DEMETHYLATION AND HYDROXYLATION OF AMITRIPTYLINE, NORTRIPTYLINE, AND 10-HYDROXYAMITRIPTYLINE IN HUMAN-LIVER MICROSOMES

Abstract

The rates of demethylation and hydroxylation of amitriptyline, nortriptyline, and 10-hydroxyamitriptyline by microsomes from adult human livers were determined by use of mass-fragmentographic or liquid-chromatographic quantitation of the formed metabolites. The demethylation rates of amitriptyline and 10-hydroxyamitriptyline were higher than the hydroxylation rates of amitriptyline and nortriptyline, especially at high substrate concentration. The amitriptyline demethylation rates were 96-570 and 1750-9230 pmol/mg of protein per 10 min at substrate concentrations of 5 and 100 .mu.M, respectively.

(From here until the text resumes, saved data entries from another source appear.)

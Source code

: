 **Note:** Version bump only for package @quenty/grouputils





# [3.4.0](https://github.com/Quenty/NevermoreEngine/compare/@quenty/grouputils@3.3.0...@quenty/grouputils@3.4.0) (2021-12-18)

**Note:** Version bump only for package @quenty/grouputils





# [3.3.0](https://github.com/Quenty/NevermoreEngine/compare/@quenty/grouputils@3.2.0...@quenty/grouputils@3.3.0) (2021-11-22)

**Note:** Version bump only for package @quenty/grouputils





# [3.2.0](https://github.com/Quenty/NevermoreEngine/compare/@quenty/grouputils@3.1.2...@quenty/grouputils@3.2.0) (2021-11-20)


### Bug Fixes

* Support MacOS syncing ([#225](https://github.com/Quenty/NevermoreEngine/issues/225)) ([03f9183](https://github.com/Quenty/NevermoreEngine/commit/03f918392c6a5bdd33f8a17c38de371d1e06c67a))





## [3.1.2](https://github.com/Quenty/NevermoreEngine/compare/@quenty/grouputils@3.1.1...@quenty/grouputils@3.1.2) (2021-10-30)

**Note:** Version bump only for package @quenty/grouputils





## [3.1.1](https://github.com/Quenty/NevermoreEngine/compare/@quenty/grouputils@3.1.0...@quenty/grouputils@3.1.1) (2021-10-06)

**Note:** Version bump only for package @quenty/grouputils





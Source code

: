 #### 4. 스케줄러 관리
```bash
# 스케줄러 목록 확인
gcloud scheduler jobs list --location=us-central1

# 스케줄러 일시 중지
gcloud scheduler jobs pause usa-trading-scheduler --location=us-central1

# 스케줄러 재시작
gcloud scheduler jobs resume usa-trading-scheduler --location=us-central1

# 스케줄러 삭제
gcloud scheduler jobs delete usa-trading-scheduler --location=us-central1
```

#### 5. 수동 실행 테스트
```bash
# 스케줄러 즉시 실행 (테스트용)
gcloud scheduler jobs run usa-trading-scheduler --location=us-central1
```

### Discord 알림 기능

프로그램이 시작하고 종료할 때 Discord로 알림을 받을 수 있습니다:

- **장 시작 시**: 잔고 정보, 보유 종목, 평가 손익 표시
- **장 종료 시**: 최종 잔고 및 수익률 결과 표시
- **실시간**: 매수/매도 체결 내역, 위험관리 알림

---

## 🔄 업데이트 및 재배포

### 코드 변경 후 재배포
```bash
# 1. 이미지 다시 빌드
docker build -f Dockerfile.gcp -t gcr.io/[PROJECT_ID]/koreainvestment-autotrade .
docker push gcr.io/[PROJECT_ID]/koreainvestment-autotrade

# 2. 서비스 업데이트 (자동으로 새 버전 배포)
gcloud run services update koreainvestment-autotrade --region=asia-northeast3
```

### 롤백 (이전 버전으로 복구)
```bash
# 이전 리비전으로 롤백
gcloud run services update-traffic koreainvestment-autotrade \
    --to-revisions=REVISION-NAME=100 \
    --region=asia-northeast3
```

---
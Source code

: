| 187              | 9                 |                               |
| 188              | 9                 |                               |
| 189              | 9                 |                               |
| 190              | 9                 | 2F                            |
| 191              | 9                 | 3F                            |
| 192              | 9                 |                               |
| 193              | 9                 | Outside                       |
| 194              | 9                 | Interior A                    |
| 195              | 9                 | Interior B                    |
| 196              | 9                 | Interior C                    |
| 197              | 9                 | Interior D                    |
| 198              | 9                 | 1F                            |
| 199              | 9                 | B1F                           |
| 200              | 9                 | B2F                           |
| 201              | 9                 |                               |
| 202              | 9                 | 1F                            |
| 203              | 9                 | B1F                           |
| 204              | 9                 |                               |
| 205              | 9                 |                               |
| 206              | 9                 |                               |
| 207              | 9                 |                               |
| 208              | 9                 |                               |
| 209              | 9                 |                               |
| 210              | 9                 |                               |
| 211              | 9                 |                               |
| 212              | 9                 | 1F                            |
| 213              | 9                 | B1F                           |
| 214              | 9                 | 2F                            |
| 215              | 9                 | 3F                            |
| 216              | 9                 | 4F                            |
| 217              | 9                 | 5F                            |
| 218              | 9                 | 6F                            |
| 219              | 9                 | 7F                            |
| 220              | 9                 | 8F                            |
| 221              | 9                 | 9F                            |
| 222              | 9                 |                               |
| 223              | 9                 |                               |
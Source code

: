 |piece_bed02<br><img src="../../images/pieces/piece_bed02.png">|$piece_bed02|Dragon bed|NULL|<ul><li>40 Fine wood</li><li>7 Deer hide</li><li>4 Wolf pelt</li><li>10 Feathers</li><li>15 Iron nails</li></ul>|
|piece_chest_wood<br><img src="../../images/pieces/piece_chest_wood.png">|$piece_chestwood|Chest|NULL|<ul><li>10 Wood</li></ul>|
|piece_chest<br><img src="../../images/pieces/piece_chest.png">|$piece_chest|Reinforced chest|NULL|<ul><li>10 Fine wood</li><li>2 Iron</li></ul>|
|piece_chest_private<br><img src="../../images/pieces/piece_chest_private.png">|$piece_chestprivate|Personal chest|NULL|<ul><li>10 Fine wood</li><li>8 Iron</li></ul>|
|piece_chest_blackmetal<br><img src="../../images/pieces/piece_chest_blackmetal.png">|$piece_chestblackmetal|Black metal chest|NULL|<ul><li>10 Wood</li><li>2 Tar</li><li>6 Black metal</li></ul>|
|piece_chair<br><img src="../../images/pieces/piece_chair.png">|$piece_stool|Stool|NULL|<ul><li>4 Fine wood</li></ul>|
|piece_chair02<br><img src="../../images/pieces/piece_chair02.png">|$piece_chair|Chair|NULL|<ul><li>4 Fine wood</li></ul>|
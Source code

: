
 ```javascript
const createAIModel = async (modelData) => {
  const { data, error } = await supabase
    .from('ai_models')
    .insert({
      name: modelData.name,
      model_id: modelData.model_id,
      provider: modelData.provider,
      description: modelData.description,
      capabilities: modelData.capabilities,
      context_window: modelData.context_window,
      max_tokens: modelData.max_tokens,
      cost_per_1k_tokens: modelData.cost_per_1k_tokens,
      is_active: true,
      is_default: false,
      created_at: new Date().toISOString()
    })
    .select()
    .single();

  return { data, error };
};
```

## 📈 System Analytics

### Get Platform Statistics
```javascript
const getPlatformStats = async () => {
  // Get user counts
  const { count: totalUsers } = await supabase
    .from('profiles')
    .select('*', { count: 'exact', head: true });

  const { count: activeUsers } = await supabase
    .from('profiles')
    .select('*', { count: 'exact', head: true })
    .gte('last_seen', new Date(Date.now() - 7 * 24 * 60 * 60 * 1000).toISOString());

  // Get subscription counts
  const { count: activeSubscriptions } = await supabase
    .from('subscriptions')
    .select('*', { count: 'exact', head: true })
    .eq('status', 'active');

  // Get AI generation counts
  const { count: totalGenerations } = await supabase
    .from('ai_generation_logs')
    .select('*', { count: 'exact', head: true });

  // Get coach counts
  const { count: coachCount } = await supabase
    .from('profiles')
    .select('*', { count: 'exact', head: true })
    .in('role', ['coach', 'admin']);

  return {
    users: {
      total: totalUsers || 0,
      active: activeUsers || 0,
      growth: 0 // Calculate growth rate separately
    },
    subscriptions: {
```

The corresponding rates for the hydroxylations were 43-146 and 305-871. At high substrate concentration (250 .mu.M) the curve of concentration vs. rate for 10-hydroxylation of amitriptyline seemed to approach a plateau, whereas those for demethylation did not. Interaction between amitriptyline and nortriptyline at the microsomal level was studied by use of deuterium-labeled amitriptyline, and these 2 compounds inhibited the hydroxylation of each other. In contrast to hydroxylation, the demethylation of labeled amitriptyline increased on addition of nortriptyline. Apparently, the well established variation in steady-state plasma levels of tricyclic antidepressants is due to interindividual differences in liver enzyme activity.